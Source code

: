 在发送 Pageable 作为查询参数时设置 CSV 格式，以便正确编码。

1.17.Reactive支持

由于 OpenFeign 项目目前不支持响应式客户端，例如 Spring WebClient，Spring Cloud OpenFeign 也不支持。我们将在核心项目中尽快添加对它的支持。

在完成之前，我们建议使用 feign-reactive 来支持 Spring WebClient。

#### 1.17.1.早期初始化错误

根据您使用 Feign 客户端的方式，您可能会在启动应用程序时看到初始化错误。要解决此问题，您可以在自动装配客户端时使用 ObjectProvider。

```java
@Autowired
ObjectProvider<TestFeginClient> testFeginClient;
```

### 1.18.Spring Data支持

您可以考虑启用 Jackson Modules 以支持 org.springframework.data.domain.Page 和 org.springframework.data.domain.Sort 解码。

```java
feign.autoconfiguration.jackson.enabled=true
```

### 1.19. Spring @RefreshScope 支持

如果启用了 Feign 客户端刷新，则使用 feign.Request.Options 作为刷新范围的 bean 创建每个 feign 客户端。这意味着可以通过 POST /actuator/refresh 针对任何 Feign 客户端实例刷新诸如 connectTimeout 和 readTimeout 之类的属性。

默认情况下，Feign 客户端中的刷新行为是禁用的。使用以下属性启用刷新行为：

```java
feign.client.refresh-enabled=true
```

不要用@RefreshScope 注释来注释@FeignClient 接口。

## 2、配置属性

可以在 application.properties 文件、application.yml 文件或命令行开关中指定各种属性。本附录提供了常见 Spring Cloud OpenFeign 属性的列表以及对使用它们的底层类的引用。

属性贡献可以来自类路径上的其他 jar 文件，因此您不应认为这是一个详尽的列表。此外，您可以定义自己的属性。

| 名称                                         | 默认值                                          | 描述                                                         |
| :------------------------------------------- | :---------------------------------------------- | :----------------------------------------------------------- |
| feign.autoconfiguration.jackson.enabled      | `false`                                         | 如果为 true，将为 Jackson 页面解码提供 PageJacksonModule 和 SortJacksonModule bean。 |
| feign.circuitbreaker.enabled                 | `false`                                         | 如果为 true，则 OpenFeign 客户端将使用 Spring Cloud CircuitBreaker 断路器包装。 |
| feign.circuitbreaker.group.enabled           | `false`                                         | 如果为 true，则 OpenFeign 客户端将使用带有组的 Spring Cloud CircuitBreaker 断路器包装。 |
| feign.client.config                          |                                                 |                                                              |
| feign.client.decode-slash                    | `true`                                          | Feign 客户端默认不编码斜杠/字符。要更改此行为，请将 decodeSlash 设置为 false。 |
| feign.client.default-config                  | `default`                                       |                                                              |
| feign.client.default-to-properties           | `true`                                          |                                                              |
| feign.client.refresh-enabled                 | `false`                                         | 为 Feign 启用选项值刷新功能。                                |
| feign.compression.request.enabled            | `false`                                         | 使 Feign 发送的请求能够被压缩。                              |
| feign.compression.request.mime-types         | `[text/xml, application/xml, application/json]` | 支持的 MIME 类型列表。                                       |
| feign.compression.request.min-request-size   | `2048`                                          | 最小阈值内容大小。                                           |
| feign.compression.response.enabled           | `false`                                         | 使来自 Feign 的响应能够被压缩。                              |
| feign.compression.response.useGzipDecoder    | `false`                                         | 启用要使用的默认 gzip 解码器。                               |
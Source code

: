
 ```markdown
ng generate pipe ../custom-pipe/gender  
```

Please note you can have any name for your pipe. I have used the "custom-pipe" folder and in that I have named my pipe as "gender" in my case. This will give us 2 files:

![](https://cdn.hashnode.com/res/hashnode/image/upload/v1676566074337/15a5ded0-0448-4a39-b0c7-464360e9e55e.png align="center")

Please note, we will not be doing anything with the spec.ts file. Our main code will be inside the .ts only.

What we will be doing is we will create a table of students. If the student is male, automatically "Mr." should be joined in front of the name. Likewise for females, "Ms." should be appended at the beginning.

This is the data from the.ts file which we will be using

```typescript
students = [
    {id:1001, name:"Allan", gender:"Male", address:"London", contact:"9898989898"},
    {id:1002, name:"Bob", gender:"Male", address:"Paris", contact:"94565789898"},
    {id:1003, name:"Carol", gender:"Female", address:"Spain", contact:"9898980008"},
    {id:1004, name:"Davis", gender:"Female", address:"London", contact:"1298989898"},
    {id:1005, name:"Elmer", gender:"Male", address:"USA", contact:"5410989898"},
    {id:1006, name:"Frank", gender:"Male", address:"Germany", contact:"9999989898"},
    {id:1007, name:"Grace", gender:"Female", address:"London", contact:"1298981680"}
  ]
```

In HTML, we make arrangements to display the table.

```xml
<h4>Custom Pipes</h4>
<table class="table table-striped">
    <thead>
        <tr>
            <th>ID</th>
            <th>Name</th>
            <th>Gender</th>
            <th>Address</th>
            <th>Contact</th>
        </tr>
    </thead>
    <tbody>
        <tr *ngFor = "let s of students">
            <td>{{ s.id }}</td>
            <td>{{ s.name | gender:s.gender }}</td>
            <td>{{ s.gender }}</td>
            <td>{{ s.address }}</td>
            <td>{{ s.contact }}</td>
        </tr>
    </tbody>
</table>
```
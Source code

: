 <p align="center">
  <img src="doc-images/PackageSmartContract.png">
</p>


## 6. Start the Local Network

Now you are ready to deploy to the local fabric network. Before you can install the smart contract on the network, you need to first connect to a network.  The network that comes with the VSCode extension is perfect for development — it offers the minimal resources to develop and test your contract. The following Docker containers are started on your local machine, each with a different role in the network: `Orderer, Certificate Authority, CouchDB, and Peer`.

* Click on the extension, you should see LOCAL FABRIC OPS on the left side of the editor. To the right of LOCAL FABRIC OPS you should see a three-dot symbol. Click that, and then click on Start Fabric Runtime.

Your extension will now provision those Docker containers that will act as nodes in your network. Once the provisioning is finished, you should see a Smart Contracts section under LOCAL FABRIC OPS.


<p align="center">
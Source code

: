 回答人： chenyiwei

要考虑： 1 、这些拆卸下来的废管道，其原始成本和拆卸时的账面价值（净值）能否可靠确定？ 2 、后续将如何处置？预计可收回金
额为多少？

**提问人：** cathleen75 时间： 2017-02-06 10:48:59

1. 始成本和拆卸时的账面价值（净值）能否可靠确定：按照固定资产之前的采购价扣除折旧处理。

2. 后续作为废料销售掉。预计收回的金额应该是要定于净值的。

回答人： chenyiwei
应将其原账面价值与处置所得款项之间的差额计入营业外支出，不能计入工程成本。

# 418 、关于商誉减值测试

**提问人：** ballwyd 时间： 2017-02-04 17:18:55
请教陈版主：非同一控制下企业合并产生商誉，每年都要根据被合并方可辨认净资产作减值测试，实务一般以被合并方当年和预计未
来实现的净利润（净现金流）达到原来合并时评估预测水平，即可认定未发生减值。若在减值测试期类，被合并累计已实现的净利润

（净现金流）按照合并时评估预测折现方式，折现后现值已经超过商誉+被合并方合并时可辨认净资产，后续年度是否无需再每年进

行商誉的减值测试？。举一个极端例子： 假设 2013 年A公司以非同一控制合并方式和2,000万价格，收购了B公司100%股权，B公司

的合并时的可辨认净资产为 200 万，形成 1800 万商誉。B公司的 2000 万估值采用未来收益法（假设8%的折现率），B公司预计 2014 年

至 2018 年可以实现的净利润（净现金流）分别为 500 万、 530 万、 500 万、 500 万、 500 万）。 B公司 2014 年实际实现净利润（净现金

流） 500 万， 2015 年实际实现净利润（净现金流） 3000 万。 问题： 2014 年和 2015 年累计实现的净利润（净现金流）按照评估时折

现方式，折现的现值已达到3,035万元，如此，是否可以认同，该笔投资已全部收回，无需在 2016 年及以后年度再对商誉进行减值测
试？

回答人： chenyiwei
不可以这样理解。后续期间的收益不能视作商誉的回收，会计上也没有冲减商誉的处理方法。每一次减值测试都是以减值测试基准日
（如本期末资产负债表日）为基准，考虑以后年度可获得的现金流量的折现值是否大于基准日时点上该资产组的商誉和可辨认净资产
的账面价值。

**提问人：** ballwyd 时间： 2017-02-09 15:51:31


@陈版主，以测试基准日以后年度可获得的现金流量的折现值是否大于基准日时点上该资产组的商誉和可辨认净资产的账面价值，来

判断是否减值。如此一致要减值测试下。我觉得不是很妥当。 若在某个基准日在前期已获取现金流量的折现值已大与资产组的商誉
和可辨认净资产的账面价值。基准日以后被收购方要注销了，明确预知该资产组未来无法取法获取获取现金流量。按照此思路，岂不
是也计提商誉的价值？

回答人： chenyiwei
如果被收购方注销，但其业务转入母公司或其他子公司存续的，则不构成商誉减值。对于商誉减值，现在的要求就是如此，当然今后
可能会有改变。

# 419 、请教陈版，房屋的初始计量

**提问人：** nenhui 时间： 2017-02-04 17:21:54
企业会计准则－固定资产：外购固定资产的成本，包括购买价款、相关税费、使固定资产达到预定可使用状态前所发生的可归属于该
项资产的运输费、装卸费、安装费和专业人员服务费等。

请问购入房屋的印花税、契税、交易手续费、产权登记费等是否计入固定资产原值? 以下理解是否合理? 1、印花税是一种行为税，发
==========
Directions for this task: The answer must consist of every line from the data that holds the string "bean".

Exercise response:
如果启用了 Feign 客户端刷新，则使用 feign.Request.Options 作为刷新范围的 bean 创建每个 feign 客户端。这意味着可以通过 POST /actuator/refresh 针对任何 Feign 客户端实例刷新诸如 connectTimeout 和 readTimeout 之类的属性。
| feign.autoconfiguration.jackson.enabled      | `false`                                         | 如果为 true，将为 Jackson 页面解码提供 PageJacksonModule 和 SortJacksonModule bean。 |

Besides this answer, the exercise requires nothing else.